WORK INSTRUCTIONS — For this exercise, print only the lines from the one containing "## Exemples" through the end of the material below, exactly as given.
════
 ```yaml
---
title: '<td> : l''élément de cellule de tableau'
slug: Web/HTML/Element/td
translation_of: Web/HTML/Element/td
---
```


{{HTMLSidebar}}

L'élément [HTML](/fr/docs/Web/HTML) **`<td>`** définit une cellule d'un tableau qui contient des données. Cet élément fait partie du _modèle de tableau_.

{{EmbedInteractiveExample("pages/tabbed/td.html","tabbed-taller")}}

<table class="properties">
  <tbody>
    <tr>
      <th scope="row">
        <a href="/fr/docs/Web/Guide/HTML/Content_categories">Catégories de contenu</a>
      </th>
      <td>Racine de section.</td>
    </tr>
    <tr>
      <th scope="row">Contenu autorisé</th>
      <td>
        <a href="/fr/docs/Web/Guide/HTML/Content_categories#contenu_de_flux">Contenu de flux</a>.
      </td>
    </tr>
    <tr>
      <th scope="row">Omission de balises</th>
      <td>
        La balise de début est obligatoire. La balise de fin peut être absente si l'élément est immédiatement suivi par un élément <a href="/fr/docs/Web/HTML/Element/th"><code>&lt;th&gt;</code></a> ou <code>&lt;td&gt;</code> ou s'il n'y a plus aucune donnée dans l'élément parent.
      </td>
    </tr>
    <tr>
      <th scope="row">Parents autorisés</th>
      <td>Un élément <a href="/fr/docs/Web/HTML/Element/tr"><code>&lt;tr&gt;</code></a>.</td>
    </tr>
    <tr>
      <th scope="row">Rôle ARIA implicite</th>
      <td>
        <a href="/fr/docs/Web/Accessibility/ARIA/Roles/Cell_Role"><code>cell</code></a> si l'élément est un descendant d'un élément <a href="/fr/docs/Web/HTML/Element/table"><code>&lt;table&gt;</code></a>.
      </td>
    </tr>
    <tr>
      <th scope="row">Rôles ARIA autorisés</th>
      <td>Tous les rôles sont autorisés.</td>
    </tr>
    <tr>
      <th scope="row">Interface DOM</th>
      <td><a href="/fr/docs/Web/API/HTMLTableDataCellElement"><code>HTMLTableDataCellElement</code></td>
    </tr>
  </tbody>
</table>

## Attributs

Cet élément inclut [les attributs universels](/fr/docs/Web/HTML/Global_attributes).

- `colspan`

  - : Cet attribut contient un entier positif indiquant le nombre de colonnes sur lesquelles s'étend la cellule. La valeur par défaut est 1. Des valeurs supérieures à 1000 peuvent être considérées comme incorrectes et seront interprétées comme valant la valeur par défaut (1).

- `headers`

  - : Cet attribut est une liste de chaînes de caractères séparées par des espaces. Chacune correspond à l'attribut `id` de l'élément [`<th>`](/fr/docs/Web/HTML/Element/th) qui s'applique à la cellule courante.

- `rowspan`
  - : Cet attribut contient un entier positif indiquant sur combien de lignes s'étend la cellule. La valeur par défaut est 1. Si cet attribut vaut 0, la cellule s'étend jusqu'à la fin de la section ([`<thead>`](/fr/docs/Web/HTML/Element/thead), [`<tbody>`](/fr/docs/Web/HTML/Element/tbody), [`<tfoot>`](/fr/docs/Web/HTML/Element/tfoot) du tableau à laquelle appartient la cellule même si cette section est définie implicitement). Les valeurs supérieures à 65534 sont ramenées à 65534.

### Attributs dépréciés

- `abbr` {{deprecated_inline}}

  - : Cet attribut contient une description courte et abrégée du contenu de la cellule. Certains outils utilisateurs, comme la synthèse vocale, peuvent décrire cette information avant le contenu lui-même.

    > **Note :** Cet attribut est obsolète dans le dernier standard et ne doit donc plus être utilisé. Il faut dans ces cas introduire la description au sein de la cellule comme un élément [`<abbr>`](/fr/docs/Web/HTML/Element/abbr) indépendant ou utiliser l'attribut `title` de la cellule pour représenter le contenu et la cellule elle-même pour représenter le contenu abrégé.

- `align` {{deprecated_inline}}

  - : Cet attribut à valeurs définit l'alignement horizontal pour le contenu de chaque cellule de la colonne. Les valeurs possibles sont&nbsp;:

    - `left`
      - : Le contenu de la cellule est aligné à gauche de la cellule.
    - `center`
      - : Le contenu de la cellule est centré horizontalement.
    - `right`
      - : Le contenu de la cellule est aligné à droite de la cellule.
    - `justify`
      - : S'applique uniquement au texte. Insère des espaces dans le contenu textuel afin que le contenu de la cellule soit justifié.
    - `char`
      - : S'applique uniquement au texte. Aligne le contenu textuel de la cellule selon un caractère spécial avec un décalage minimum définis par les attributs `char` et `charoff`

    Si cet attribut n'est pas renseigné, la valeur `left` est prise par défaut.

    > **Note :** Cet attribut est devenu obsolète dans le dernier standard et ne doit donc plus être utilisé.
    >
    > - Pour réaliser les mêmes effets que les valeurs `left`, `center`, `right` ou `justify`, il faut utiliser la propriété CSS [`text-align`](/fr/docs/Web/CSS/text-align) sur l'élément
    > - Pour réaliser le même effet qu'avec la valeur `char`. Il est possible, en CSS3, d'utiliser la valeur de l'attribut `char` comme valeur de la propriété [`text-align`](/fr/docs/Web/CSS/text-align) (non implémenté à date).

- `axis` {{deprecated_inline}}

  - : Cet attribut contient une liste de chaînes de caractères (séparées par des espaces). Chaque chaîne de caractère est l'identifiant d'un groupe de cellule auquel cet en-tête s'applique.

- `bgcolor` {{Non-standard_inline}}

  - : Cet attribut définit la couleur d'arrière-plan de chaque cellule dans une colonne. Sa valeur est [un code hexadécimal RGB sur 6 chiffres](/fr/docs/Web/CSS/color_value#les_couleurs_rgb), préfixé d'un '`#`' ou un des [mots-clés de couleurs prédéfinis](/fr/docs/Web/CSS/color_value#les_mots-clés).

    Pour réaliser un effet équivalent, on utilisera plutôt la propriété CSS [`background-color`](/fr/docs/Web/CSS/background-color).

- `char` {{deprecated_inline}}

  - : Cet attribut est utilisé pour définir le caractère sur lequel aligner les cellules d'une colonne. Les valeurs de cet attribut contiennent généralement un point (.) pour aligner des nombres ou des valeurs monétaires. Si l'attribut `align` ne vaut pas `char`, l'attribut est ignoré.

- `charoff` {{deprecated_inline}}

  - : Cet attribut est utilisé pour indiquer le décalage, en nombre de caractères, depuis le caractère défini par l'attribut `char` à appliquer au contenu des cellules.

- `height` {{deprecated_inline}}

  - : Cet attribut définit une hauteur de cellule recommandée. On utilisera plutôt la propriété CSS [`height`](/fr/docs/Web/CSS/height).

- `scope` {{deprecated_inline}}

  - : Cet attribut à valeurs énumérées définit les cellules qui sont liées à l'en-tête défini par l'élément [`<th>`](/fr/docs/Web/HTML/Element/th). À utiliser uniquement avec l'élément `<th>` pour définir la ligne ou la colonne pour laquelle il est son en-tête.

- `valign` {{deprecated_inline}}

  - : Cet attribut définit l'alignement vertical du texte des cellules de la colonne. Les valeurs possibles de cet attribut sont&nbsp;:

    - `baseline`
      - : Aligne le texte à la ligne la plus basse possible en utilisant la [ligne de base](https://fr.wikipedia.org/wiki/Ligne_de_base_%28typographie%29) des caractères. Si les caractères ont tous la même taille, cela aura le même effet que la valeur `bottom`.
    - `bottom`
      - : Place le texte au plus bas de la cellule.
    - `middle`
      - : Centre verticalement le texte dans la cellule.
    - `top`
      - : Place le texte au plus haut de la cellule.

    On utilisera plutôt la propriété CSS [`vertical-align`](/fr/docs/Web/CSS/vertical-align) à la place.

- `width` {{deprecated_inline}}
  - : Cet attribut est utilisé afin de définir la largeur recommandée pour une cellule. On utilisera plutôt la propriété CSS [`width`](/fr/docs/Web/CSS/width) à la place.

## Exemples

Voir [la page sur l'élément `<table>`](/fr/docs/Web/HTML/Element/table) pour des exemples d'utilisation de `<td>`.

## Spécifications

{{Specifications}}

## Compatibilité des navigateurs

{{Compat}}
════
RESULT FOR THIS EXERCISE —
## Exemples

Voir [la page sur l'élément `<table>`](/fr/docs/Web/HTML/Element/table) pour des exemples d'utilisation de `<td>`.

## Spécifications

{{Specifications}}

## Compatibilité des navigateurs

{{Compat}}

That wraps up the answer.